(Dataset entries)

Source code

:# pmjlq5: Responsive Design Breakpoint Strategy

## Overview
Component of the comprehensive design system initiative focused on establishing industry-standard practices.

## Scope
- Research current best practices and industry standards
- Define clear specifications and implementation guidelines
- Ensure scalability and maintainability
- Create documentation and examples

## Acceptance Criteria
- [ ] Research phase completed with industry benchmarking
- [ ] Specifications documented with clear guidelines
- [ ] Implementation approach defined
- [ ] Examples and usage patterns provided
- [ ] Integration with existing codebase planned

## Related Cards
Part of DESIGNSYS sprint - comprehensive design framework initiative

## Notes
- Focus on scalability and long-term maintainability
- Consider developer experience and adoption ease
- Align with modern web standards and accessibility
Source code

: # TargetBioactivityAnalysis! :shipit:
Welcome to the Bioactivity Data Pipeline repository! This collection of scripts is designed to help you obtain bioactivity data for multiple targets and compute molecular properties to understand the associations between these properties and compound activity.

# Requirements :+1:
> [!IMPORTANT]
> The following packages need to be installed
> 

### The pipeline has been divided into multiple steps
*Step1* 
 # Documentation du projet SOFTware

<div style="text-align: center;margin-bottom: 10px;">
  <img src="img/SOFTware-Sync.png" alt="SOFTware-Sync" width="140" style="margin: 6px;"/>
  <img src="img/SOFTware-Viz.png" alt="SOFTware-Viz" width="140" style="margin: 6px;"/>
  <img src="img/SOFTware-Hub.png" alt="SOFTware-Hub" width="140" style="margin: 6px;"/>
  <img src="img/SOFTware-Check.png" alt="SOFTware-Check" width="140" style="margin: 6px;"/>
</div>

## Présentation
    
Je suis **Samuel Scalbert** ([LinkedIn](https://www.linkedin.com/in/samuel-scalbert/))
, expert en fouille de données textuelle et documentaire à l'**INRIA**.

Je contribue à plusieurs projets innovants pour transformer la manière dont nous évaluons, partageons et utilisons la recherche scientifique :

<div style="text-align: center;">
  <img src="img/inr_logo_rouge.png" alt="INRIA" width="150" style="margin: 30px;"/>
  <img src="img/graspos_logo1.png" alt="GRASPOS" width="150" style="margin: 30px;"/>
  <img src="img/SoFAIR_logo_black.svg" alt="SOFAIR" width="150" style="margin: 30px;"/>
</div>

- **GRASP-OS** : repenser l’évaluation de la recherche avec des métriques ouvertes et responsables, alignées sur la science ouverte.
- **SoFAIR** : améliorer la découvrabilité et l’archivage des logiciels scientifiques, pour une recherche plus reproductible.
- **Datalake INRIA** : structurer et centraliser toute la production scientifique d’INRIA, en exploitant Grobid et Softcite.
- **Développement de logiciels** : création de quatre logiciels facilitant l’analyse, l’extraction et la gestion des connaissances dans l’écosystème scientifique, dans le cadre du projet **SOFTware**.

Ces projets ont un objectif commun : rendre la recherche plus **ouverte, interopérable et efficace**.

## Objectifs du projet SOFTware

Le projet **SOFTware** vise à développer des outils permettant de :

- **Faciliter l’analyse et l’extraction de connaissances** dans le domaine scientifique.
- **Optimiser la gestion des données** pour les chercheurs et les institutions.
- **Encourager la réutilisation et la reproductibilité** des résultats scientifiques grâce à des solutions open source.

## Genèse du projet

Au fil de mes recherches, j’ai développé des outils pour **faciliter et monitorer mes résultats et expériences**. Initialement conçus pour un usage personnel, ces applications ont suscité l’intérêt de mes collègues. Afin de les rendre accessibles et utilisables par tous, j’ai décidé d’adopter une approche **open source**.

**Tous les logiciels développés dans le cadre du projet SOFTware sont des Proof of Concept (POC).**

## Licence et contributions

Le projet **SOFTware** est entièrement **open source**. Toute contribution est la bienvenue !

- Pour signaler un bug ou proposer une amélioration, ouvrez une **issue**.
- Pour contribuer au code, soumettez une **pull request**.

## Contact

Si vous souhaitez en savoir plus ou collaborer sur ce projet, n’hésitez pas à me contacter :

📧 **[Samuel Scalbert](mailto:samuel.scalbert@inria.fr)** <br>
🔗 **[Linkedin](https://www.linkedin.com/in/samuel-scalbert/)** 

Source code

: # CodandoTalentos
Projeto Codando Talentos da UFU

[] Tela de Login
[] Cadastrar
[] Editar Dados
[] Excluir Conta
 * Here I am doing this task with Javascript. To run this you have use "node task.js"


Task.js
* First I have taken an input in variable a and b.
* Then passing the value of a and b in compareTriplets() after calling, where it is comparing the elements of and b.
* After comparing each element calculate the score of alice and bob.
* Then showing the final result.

(End Dataset entries)

Every line above must be reproduced exactly as it stands.

● **Exercise solution**:
Source code

:# pmjlq5: Responsive Design Breakpoint Strategy

## Overview
Component of the comprehensive design system initiative focused on establishing industry-standard practices.

## Scope
- Research current best practices and industry standards
- Define clear specifications and implementation guidelines
- Ensure scalability and maintainability
- Create documentation and examples

## Acceptance Criteria
- [ ] Research phase completed with industry benchmarking
- [ ] Specifications documented with clear guidelines
- [ ] Implementation approach defined
- [ ] Examples and usage patterns provided
- [ ] Integration with existing codebase planned

## Related Cards
Part of DESIGNSYS sprint - comprehensive design framework initiative

## Notes
- Focus on scalability and long-term maintainability
- Consider developer experience and adoption ease
- Align with modern web standards and accessibility
Source code

: # TargetBioactivityAnalysis! :shipit:
Welcome to the Bioactivity Data Pipeline repository! This collection of scripts is designed to help you obtain bioactivity data for multiple targets and compute molecular properties to understand the associations between these properties and compound activity.

# Requirements :+1:
> [!IMPORTANT]
> The following packages need to be installed
> 

### The pipeline has been divided into multiple steps
*Step1* 
 # Documentation du projet SOFTware

<div style="text-align: center;margin-bottom: 10px;">
  <img src="img/SOFTware-Sync.png" alt="SOFTware-Sync" width="140" style="margin: 6px;"/>
  <img src="img/SOFTware-Viz.png" alt="SOFTware-Viz" width="140" style="margin: 6px;"/>
  <img src="img/SOFTware-Hub.png" alt="SOFTware-Hub" width="140" style="margin: 6px;"/>
  <img src="img/SOFTware-Check.png" alt="SOFTware-Check" width="140" style="margin: 6px;"/>
</div>

## Présentation
    
Je suis **Samuel Scalbert** ([LinkedIn](https://www.linkedin.com/in/samuel-scalbert/))
, expert en fouille de données textuelle et documentaire à l'**INRIA**.

Je contribue à plusieurs projets innovants pour transformer la manière dont nous évaluons, partageons et utilisons la recherche scientifique :

<div style="text-align: center;">
  <img src="img/inr_logo_rouge.png" alt="INRIA" width="150" style="margin: 30px;"/>
  <img src="img/graspos_logo1.png" alt="GRASPOS" width="150" style="margin: 30px;"/>
  <img src="img/SoFAIR_logo_black.svg" alt="SOFAIR" width="150" style="margin: 30px;"/>
</div>

- **GRASP-OS** : repenser l’évaluation de la recherche avec des métriques ouvertes et responsables, alignées sur la science ouverte.
- **SoFAIR** : améliorer la découvrabilité et l’archivage des logiciels scientifiques, pour une recherche plus reproductible.
- **Datalake INRIA** : structurer et centraliser toute la production scientifique d’INRIA, en exploitant Grobid et Softcite.
- **Développement de logiciels** : création de quatre logiciels facilitant l’analyse, l’extraction et la gestion des connaissances dans l’écosystème scientifique, dans le cadre du projet **SOFTware**.

Ces projets ont un objectif commun : rendre la recherche plus **ouverte, interopérable et efficace**.

## Objectifs du projet SOFTware

Le projet **SOFTware** vise à développer des outils permettant de :

- **Faciliter l’analyse et l’extraction de connaissances** dans le domaine scientifique.
- **Optimiser la gestion des données** pour les chercheurs et les institutions.
- **Encourager la réutilisation et la reproductibilité** des résultats scientifiques grâce à des solutions open source.

## Genèse du projet

Au fil de mes recherches, j’ai développé des outils pour **faciliter et monitorer mes résultats et expériences**. Initialement conçus pour un usage personnel, ces applications ont suscité l’intérêt de mes collègues. Afin de les rendre accessibles et utilisables par tous, j’ai décidé d’adopter une approche **open source**.

**Tous les logiciels développés dans le cadre du projet SOFTware sont des Proof of Concept (POC).**

## Licence et contributions

Le projet **SOFTware** est entièrement **open source**. Toute contribution est la bienvenue !

- Pour signaler un bug ou proposer une amélioration, ouvrez une **issue**.
- Pour contribuer au code, soumettez une **pull request**.

## Contact

Si vous souhaitez en savoir plus ou collaborer sur ce projet, n’hésitez pas à me contacter :

📧 **[Samuel Scalbert](mailto:samuel.scalbert@inria.fr)** <br>
🔗 **[Linkedin](https://www.linkedin.com/in/samuel-scalbert/)** 

Source code

: # CodandoTalentos
Projeto Codando Talentos da UFU

[] Tela de Login
[] Cadastrar
[] Editar Dados
[] Excluir Conta
 * Here I am doing this task with Javascript. To run this you have use "node task.js"


Task.js
* First I have taken an input in variable a and b.
* Then passing the value of a and b in compareTriplets() after calling, where it is comparing the elements of and b.
* After comparing each element calculate the score of alice and bob.
* Then showing the final result.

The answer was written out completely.